В разгоревшихся на заседании страстях особо отличился кавказец Зурабов, построив свою речь на сплошных оскорблениях армии и закончив призывом к вооруженному восстанию. Выступление тбилисского социал-демократа вызвало бурю протестов и споров: министры покинули зал, правые и кадеты стояли за исключение Зурабова из заседания, левые были против и также оставили зал. В этот крайне напряженный момент Дума, с одной стороны, продемонстрировала работу парламентского механизма, с другой — подтвердила, что ее положение крайне непрочно: судьбу поднятого вопроса решили голоса польского коло.
По свидетельству Коковцова, после этого инцидента Государь встретил его со словами:
«Я до сих пор не могу опомниться от всего того, что мне передано о заседании Думы прошлой пятницы. Куда же дальше идти и чего же еще ждать, если недостаточно того, чтобы открыто призывалось население к бунту, позорилась армия, смешивалось с грязью имя моих предков,— и нужны ли еще какие-либо доказательства того, что никакая власть не смеет молчаливо сносить подобные безобразия, если она не желает, чтобы ее самое смыл вихрь революции. Я понимаю Столыпина, который настаивает на том, чтобы одновременно с роспуском был обнародован новый выборный закон и готов еще выждать несколько дней, но я сказал председателю Совета министров, что считаю вопрос о роспуске окончательно решенным, более к нему возвращаться не буду и очень надеюсь на то, что меня не заставят ждать дольше того, что необходимо для окончания разработки закона, который, по моему мнению, тянется слишком долго» [21, с. 229-230].
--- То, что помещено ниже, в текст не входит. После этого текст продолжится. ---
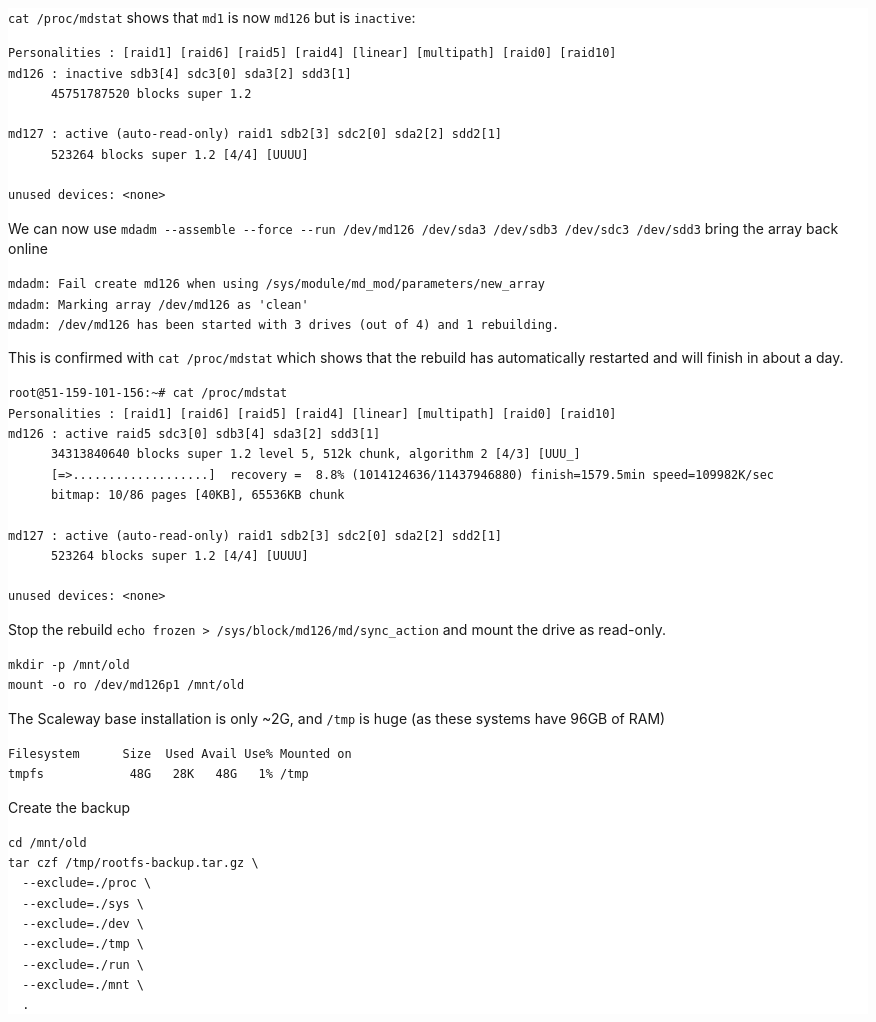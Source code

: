 `cat /proc/mdstat` shows that `md1` is now `md126` but is `inactive`:

```
Personalities : [raid1] [raid6] [raid5] [raid4] [linear] [multipath] [raid0] [raid10] 
md126 : inactive sdb3[4] sdc3[0] sda3[2] sdd3[1]
      45751787520 blocks super 1.2
       
md127 : active (auto-read-only) raid1 sdb2[3] sdc2[0] sda2[2] sdd2[1]
      523264 blocks super 1.2 [4/4] [UUUU]
      
unused devices: <none>
```


We can now use `mdadm --assemble --force --run /dev/md126 /dev/sda3 /dev/sdb3 /dev/sdc3 /dev/sdd3` bring the array back online

```
mdadm: Fail create md126 when using /sys/module/md_mod/parameters/new_array
mdadm: Marking array /dev/md126 as 'clean'
mdadm: /dev/md126 has been started with 3 drives (out of 4) and 1 rebuilding.
```

This is confirmed with `cat /proc/mdstat` which shows that the rebuild has automatically restarted and will finish in about a day.

```
root@51-159-101-156:~# cat /proc/mdstat
Personalities : [raid1] [raid6] [raid5] [raid4] [linear] [multipath] [raid0] [raid10] 
md126 : active raid5 sdc3[0] sdb3[4] sda3[2] sdd3[1]
      34313840640 blocks super 1.2 level 5, 512k chunk, algorithm 2 [4/3] [UUU_]
      [=>...................]  recovery =  8.8% (1014124636/11437946880) finish=1579.5min speed=109982K/sec
      bitmap: 10/86 pages [40KB], 65536KB chunk

md127 : active (auto-read-only) raid1 sdb2[3] sdc2[0] sda2[2] sdd2[1]
      523264 blocks super 1.2 [4/4] [UUUU]
      
unused devices: <none>
```

Stop the rebuild `echo frozen > /sys/block/md126/md/sync_action` and mount the drive as read-only.

```
mkdir -p /mnt/old
mount -o ro /dev/md126p1 /mnt/old
```

The Scaleway base installation is only ~2G, and `/tmp` is huge (as these systems have 96GB of RAM)

```
Filesystem      Size  Used Avail Use% Mounted on
tmpfs            48G   28K   48G   1% /tmp
```

Create the backup

```
cd /mnt/old
tar czf /tmp/rootfs-backup.tar.gz \
  --exclude=./proc \
  --exclude=./sys \
  --exclude=./dev \
  --exclude=./tmp \
  --exclude=./run \
  --exclude=./mnt \
  .
```
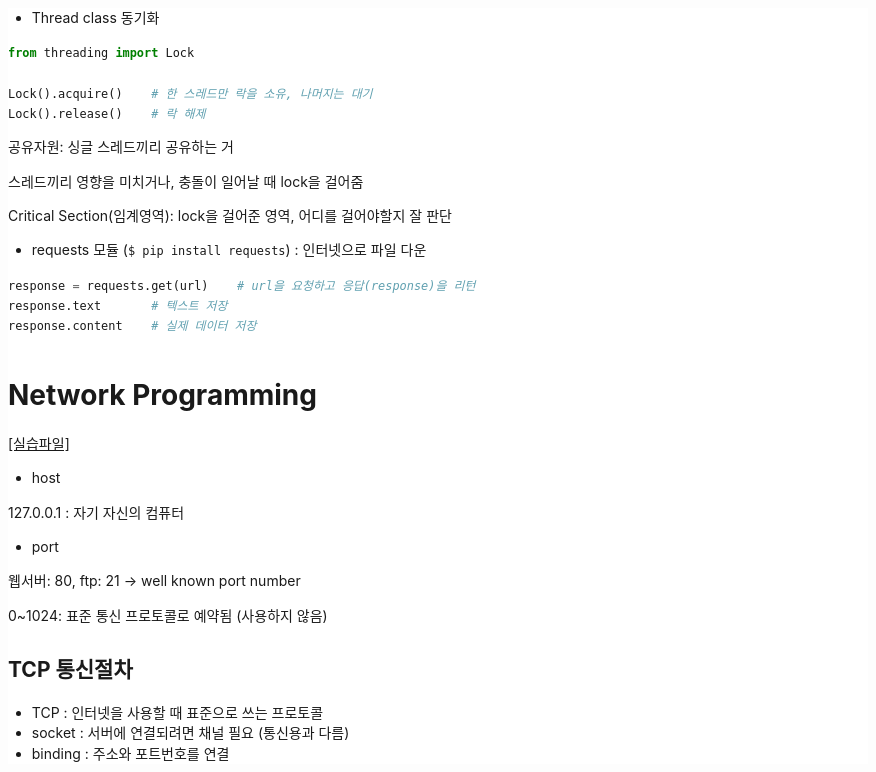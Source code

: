 

- Thread class 동기화

```python
from threading import Lock

Lock().acquire()	# 한 스레드만 락을 소유, 나머지는 대기
Lock().release()	# 락 해제
```



공유자원: 싱글 스레드끼리 공유하는 거

스레드끼리 영향을 미치거나, 충돌이 일어날 때 lock을 걸어줌

Critical Section(임계영역): lock을 걸어준 영역, 어디를 걸어야할지 잘 판단




- requests 모듈 (`$ pip install requests`) : 인터넷으로 파일 다운

```python
response = requests.get(url)	# url을 요청하고 응답(response)을 리턴
response.text		# 텍스트 저장
response.content	# 실제 데이터 저장
```





# Network Programming

[[실습파일]](https://github.com/hongjy127/TIL/tree/master/python/network_programming/network_ex)

- host

127.0.0.1 : 자기 자신의 컴퓨터

- port

웹서버: 80, ftp: 21 -> well known port number 

0~1024: 표준 통신 프로토콜로 예약됨 (사용하지 않음)



## TCP 통신절차

- TCP : 인터넷을 사용할 때 표준으로 쓰는 프로토콜
- socket : 서버에 연결되려면 채널 필요 (통신용과 다름)
- binding : 주소와 포트번호를 연결
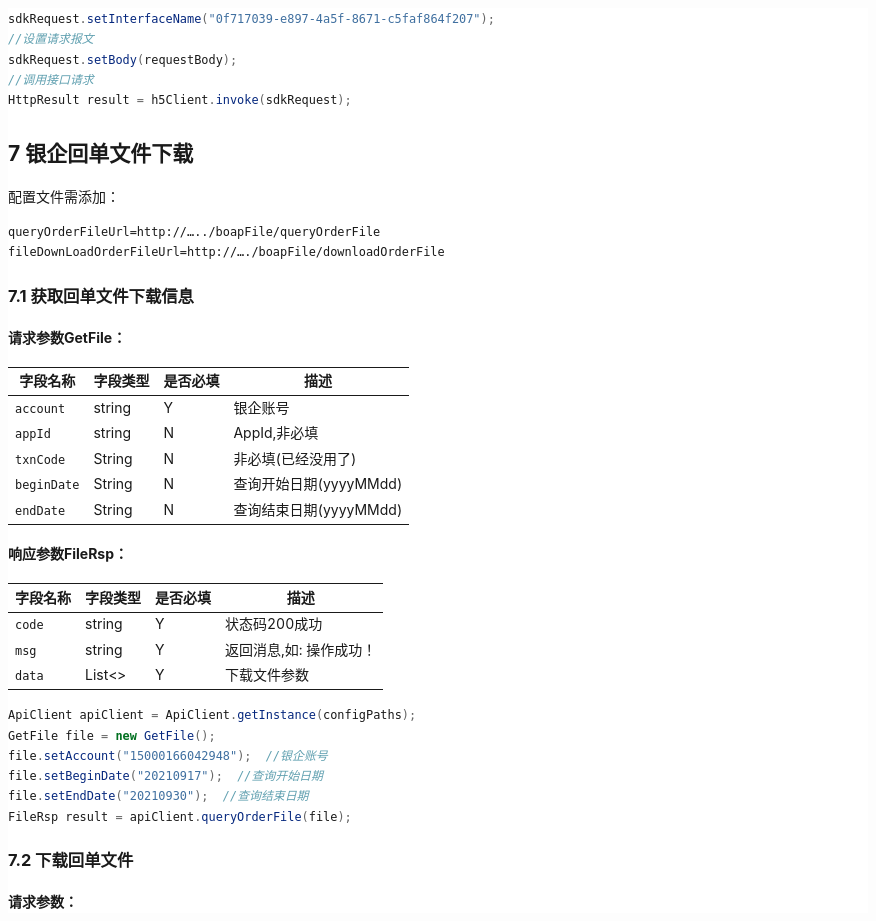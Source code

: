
 ```java
sdkRequest.setInterfaceName("0f717039-e897-4a5f-8671-c5faf864f207");
//设置请求报文
sdkRequest.setBody(requestBody);
//调用接口请求
HttpResult result = h5Client.invoke(sdkRequest);
```

## 7 银企回单文件下载

配置文件需添加：
```properties
queryOrderFileUrl=http://…../boapFile/queryOrderFile
fileDownLoadOrderFileUrl=http://…./boapFile/downloadOrderFile
```

### 7.1 获取回单文件下载信息

#### 请求参数GetFile：

| 字段名称 | 字段类型 | 是否必填 | 描述 |
|----------|----------|----------|------|
| `account` | string | Y | 银企账号 |
| `appId` | string | N | AppId,非必填 |
| `txnCode` | String | N | 非必填(已经没用了) |
| `beginDate` | String | N | 查询开始日期(yyyyMMdd) |
| `endDate` | String | N | 查询结束日期(yyyyMMdd) |

#### 响应参数FileRsp：

| 字段名称 | 字段类型 | 是否必填 | 描述 |
|----------|----------|----------|------|
| `code` | string | Y | 状态码200成功 |
| `msg` | string | Y | 返回消息,如: 操作成功！ |
| `data` | List<> | Y | 下载文件参数 |

```java
ApiClient apiClient = ApiClient.getInstance(configPaths);
GetFile file = new GetFile();
file.setAccount("15000166042948");  //银企账号
file.setBeginDate("20210917");  //查询开始日期
file.setEndDate("20210930");  //查询结束日期
FileRsp result = apiClient.queryOrderFile(file);
```

### 7.2 下载回单文件

#### 请求参数：
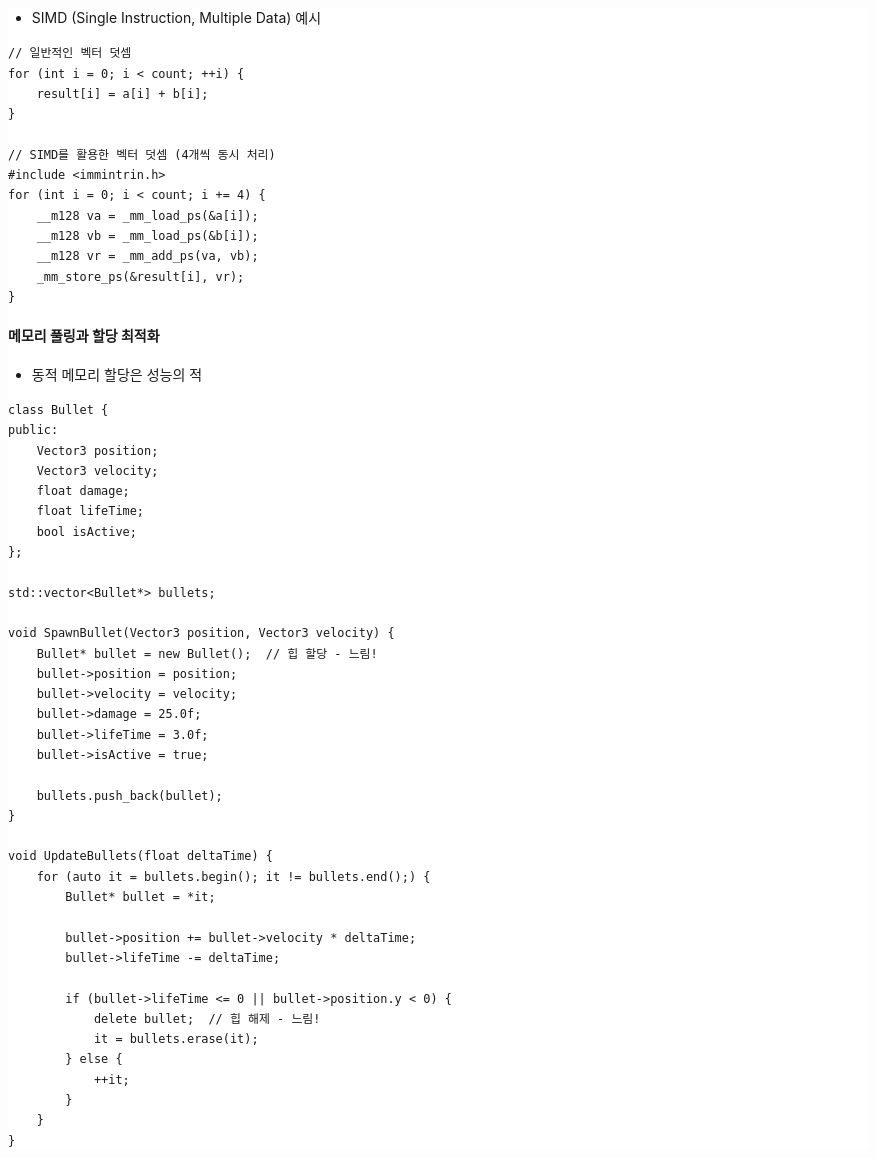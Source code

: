 - SIMD (Single Instruction, Multiple Data) 예시

```
// 일반적인 벡터 덧셈
for (int i = 0; i < count; ++i) {
    result[i] = a[i] + b[i];
}

// SIMD를 활용한 벡터 덧셈 (4개씩 동시 처리)
#include <immintrin.h>
for (int i = 0; i < count; i += 4) {
    __m128 va = _mm_load_ps(&a[i]);
    __m128 vb = _mm_load_ps(&b[i]);
    __m128 vr = _mm_add_ps(va, vb);
    _mm_store_ps(&result[i], vr);
}
```


#### 메모리 풀링과 할당 최적화

- 동적 메모리 할당은 성능의 적

```
class Bullet {
public:
    Vector3 position;
    Vector3 velocity;
    float damage;
    float lifeTime;
    bool isActive;
};

std::vector<Bullet*> bullets;

void SpawnBullet(Vector3 position, Vector3 velocity) {
    Bullet* bullet = new Bullet();  // 힙 할당 - 느림!
    bullet->position = position;
    bullet->velocity = velocity;
    bullet->damage = 25.0f;
    bullet->lifeTime = 3.0f;
    bullet->isActive = true;
    
    bullets.push_back(bullet);
}

void UpdateBullets(float deltaTime) {
    for (auto it = bullets.begin(); it != bullets.end();) {
        Bullet* bullet = *it;
        
        bullet->position += bullet->velocity * deltaTime;
        bullet->lifeTime -= deltaTime;
        
        if (bullet->lifeTime <= 0 || bullet->position.y < 0) {
            delete bullet;  // 힙 해제 - 느림!
            it = bullets.erase(it);
        } else {
            ++it;
        }
    }
}
```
По некоторым свидетельствам, Николай II, ощущая поддержку крайне правых, торопит главу правительства с роспуском Думы, присылает ему записку, в которой сказано, что «пора треснуть» [33, с. 224], вынуждая Столыпина к самым скорым и решительным мерам.
Однако премьер пытается спасти положение и найти выход. Он понимает, что разгон Думы может развеять мечту о народном представительстве, искренним сторонником и защитником которой он был. Вместе с тем крайние формы противостояния
и несговорчивость оппозиции не оставляли надежд. Внешние события в России, столице также не располагали к излишнему промедлению, ведь любая уступка воспринималась как проявление слабости власти.
КАК СВИДЕТЕЛЬСТВО ТОГО, что революционные силы не желают уступать и стремятся продолжить кровавую вакханалию, направленную на свержение существующего строя, 7 мая Столыпин обнародует в Думе Правительственное сообщение о заговоре,
обнаруженном в столице и ставившем своей ближайшей целью совершение террористических актов против Императора, Великого князя Николая Николаевича и Председателя Совета Министров. Отвечая таким образом на внесенный в Думу запрос, он говорит:
«В феврале текущего года отделение по охранению общественного порядка и безопасности в Петербурге получило сведение о том, что в столице образовалось преступное сообщество, поставившее ближайшей целью своей деятельности совершение ряда террористических актов.
Установленное в целях проверки полученных сведений, продолжительное и обставленное большими трудностями наблюдение обнаружило круг лиц как вошедших в состав указанного сообщества, так и имевших с членами его непосредственные сношения.
Сношения, как выяснилось, происходили между некоторыми из членов сообщества на конспиративных квартирах, постоянно менявшихся, при условии строгой таинственности, были обставлены паролями и установленными текстами в тех случаях, когда сношения были письменные.
Установленный наблюдением круг лиц, прикосновенных к преступному сообществу, в числе 28-ми человек, был 31 марта подвергнут задержанию.